Candomblé encontra o pentecostalismo: cultos de corpos, fé e fervores
Projeto “Performances de fé: cultos da igreja pentecostal evangélica e ritos do candomblé” desvenda semelhanças entre cerimônias religiosas normalmente tidas como as mais distantes possíveis
Um projeto experimental propenso a fazer o contrário do que muitos pregam: aproximar o candomblé do cristianismo pentecostal. Para isso, apenas fotografias – e o poder silencioso que são capazes de traduzir, tão inquietantes quanto a própria fé. Foi com essa proposta que a bacharel em comunicação Marcela Cintra concebeu, e agora divulga, o seu trabalho.
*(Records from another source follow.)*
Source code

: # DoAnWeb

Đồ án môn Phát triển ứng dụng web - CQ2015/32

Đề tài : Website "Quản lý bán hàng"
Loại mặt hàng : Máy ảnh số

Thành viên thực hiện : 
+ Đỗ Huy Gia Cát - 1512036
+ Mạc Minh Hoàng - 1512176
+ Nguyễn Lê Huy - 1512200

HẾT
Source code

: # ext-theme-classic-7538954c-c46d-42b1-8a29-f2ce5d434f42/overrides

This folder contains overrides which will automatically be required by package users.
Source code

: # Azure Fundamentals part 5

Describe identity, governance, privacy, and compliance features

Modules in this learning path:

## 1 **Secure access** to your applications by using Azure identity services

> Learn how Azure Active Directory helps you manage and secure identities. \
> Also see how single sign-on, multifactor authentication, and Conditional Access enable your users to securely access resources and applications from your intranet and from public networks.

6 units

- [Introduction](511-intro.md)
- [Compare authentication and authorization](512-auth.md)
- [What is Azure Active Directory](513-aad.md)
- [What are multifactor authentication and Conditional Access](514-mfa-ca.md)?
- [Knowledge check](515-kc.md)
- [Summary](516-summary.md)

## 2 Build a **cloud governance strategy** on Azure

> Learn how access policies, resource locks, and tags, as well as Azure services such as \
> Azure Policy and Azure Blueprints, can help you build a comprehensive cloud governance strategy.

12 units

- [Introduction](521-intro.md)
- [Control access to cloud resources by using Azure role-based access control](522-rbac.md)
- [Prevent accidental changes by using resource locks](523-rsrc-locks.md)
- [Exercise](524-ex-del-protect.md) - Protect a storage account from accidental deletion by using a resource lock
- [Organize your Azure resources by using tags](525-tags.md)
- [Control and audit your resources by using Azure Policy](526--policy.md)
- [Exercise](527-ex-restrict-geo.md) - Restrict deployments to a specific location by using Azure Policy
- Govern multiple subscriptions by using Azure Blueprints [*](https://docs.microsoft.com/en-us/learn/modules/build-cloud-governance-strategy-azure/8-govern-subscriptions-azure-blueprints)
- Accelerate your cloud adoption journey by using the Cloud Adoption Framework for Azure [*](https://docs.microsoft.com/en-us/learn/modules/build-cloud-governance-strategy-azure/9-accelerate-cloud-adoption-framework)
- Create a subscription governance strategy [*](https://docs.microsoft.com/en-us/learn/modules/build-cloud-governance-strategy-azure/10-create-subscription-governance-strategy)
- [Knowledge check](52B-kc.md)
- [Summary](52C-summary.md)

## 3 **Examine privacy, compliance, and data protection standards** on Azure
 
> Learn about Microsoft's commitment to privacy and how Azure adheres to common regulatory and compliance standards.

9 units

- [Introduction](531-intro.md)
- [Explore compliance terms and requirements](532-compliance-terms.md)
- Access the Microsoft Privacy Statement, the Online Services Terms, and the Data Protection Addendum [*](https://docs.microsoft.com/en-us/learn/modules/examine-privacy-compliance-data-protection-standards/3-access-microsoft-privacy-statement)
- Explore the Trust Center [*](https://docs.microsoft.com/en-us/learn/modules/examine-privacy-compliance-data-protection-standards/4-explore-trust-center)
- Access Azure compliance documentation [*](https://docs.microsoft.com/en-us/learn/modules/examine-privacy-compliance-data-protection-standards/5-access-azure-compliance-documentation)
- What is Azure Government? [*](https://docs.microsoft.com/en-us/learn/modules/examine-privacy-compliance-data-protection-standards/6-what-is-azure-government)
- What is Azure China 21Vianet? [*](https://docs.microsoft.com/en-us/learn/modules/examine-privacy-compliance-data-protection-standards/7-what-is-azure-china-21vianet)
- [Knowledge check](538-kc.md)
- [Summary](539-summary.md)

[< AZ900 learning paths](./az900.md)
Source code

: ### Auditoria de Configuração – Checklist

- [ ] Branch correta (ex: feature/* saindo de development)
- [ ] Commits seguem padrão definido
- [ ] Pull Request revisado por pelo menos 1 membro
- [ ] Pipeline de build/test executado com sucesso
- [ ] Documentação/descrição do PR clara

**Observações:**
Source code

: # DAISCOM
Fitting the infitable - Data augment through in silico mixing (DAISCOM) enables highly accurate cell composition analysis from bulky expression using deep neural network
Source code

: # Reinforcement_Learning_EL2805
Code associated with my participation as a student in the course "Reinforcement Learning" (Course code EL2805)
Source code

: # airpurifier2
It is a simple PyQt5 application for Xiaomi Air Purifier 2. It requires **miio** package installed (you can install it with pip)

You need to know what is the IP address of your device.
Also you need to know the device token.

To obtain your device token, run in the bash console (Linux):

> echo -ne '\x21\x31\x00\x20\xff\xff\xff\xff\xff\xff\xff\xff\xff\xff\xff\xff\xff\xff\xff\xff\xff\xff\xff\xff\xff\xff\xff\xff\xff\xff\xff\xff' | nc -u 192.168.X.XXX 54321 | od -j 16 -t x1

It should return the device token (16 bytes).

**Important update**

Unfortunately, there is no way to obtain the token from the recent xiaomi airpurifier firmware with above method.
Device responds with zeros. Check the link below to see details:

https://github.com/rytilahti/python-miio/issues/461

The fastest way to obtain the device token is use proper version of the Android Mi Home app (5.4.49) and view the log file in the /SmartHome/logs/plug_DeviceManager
Aproximar mundos supostamente distantes com as semelhanças que muitos prefeririam ignorar não é tarefa fácil, mas é uma das mais nobres funções do fotojornalismo. A experiência, quem conta é ela:
“Desde que me entendo por gente, nunca fui adepta a nenhuma religião. Alguns cultos e segmentos, porém, chamam a minha atenção há um certo tempo. Da curiosidade de entender melhor cultos pentecostais, por exemplo, surgiu a ideia de registrá-los. Das conversas e discussões sobre o assunto, veio a proposta de compará-los ritos do candomblé, a fim de verificar se, apesar de serem doutrinas extremamente diferentes, ambas caminhariam juntas em, pelo menos, um aspecto: o fervor dos cultos – ‘performances’ de fé fortemente presentes nessas cerimônias. Também, através dos registros imagéticos, tentei unir as duas religiões tão intolerantes entre si.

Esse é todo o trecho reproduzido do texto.